Those lines of the records that contain "make" are to be located and copied.

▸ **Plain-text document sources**

★ ★ ★

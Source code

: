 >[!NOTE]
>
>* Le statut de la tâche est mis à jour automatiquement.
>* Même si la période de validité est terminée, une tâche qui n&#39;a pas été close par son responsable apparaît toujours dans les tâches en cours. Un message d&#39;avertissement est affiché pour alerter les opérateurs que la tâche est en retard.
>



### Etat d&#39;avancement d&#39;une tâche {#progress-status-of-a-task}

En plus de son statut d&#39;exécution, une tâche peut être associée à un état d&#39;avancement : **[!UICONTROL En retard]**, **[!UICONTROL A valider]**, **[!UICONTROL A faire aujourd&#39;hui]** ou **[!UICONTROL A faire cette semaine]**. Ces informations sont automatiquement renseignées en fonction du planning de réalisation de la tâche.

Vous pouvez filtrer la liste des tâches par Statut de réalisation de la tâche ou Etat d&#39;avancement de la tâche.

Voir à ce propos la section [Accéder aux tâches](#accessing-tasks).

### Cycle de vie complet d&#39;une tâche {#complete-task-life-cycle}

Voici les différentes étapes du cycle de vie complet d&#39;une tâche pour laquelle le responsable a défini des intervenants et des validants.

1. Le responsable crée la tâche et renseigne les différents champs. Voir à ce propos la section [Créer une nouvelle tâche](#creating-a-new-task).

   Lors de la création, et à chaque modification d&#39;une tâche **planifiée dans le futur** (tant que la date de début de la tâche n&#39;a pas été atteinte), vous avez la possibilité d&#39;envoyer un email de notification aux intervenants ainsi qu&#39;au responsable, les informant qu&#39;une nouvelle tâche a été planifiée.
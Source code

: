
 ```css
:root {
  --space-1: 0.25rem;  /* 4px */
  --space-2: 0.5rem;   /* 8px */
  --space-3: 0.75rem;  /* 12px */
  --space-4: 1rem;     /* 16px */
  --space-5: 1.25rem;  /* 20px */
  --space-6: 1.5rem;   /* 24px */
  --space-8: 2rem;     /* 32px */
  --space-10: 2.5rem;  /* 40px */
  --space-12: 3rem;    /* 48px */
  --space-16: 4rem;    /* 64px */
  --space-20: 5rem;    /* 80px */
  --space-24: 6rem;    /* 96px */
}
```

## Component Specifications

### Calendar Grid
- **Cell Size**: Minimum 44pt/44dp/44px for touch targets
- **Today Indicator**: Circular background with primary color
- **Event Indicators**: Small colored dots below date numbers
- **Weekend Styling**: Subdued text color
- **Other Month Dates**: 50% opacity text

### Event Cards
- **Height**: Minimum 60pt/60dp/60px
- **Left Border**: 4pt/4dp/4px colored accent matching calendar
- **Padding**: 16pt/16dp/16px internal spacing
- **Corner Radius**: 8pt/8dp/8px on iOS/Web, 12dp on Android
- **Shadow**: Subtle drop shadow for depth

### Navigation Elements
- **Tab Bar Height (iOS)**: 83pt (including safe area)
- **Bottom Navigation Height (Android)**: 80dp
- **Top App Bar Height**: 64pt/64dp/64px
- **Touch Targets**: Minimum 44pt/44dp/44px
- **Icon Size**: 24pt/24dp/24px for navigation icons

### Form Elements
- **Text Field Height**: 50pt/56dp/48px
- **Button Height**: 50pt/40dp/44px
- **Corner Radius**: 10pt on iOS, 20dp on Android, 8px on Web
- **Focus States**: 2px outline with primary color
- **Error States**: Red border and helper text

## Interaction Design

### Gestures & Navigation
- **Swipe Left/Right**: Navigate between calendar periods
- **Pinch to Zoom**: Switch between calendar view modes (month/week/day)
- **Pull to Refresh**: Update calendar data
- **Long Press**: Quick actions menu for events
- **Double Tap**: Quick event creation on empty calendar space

★ ★ ★

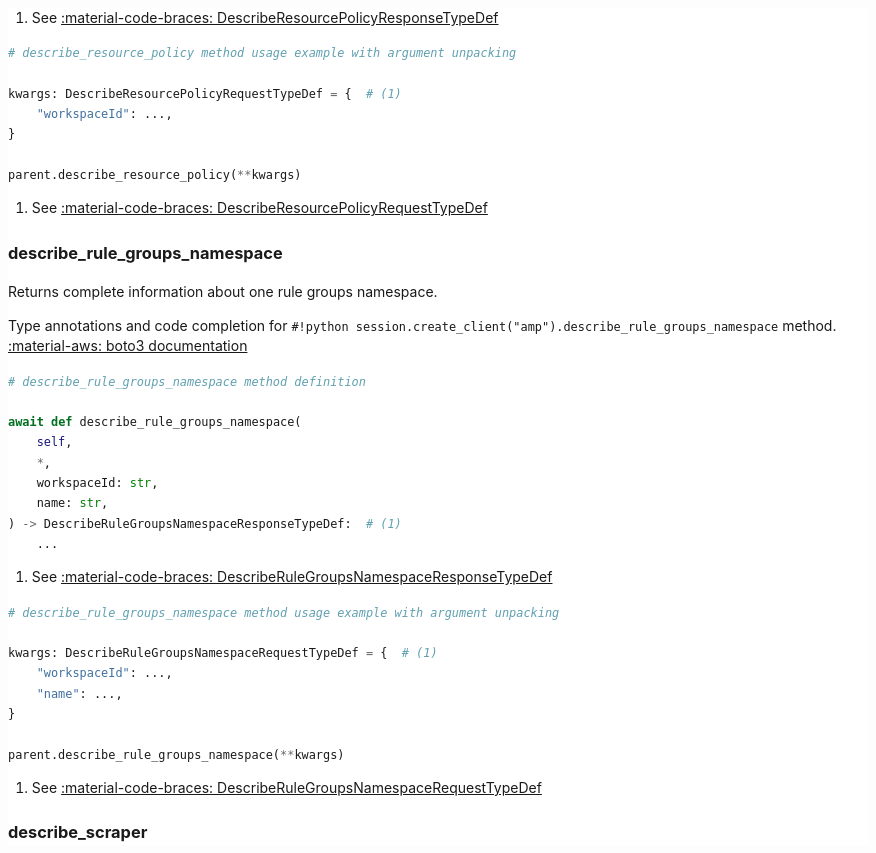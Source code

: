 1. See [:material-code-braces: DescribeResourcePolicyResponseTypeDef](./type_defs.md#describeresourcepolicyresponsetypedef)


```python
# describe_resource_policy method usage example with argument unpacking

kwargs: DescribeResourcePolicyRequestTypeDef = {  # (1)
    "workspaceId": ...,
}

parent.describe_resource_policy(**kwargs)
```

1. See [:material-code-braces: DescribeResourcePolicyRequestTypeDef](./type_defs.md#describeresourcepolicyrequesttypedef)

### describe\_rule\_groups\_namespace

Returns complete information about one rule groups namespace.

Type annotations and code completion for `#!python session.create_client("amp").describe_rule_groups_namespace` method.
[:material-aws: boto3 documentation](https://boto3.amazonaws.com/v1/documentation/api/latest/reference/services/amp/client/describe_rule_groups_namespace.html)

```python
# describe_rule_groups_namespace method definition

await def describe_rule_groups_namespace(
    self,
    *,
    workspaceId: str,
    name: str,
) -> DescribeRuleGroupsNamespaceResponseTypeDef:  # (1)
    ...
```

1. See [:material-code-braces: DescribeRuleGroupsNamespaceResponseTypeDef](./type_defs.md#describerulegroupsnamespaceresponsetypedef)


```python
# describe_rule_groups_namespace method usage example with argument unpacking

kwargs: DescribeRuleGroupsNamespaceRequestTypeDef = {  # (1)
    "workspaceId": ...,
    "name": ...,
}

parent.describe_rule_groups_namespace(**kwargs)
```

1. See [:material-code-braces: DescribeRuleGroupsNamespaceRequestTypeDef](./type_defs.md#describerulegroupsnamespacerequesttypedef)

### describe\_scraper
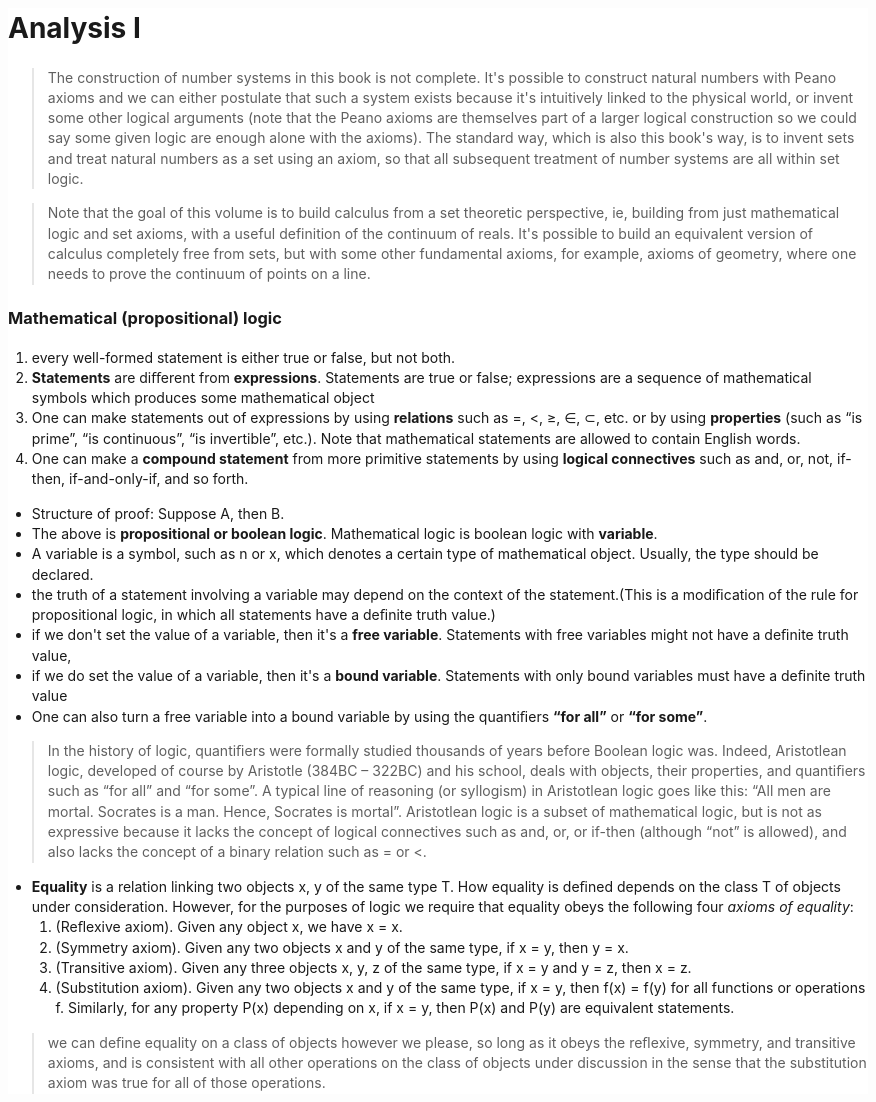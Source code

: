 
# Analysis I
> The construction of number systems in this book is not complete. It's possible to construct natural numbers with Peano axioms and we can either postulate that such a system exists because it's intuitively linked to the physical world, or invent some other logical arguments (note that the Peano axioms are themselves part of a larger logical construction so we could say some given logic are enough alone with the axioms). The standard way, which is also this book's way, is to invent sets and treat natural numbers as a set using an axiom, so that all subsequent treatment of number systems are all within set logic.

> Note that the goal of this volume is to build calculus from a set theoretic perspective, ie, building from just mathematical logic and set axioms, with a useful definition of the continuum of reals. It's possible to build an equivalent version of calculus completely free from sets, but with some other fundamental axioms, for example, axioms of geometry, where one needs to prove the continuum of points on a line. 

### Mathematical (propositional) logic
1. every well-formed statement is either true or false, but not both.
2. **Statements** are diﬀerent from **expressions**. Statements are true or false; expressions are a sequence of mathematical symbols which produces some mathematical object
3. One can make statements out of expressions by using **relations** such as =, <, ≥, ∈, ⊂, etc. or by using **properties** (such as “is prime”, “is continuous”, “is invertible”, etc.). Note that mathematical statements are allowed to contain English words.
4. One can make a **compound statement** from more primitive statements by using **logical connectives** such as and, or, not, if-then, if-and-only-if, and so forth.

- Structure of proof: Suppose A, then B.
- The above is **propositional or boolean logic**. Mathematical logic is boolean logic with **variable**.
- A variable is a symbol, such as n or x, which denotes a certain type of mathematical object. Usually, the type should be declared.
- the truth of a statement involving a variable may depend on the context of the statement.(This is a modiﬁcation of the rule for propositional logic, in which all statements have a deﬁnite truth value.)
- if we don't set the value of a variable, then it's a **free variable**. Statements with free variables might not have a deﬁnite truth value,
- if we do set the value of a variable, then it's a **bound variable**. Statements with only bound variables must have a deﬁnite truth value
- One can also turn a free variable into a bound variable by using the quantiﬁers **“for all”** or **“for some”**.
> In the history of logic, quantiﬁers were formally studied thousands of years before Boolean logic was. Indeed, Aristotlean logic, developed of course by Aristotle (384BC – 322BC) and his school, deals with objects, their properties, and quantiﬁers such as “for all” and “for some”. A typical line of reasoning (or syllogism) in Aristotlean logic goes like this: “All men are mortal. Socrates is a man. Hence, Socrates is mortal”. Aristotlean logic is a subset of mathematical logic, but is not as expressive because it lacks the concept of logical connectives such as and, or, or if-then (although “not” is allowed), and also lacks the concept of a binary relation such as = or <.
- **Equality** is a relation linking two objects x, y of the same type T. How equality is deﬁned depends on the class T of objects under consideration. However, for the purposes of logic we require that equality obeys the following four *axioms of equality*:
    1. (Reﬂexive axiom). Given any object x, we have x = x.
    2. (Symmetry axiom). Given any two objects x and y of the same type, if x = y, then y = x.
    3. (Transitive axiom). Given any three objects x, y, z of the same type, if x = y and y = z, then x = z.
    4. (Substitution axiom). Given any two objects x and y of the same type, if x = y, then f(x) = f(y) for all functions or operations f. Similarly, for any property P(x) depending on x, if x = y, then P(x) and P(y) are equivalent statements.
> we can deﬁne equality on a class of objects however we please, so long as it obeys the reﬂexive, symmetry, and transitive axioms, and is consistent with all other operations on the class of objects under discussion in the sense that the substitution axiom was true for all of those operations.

★ ★ ★

▸ **Result of the exercise**
3. One can make statements out of expressions by using **relations** such as =, <, ≥, ∈, ⊂, etc. or by using **properties** (such as “is prime”, “is continuous”, “is invertible”, etc.). Note that mathematical statements are allowed to contain English words.
4. One can make a **compound statement** from more primitive statements by using **logical connectives** such as and, or, not, if-then, if-and-only-if, and so forth.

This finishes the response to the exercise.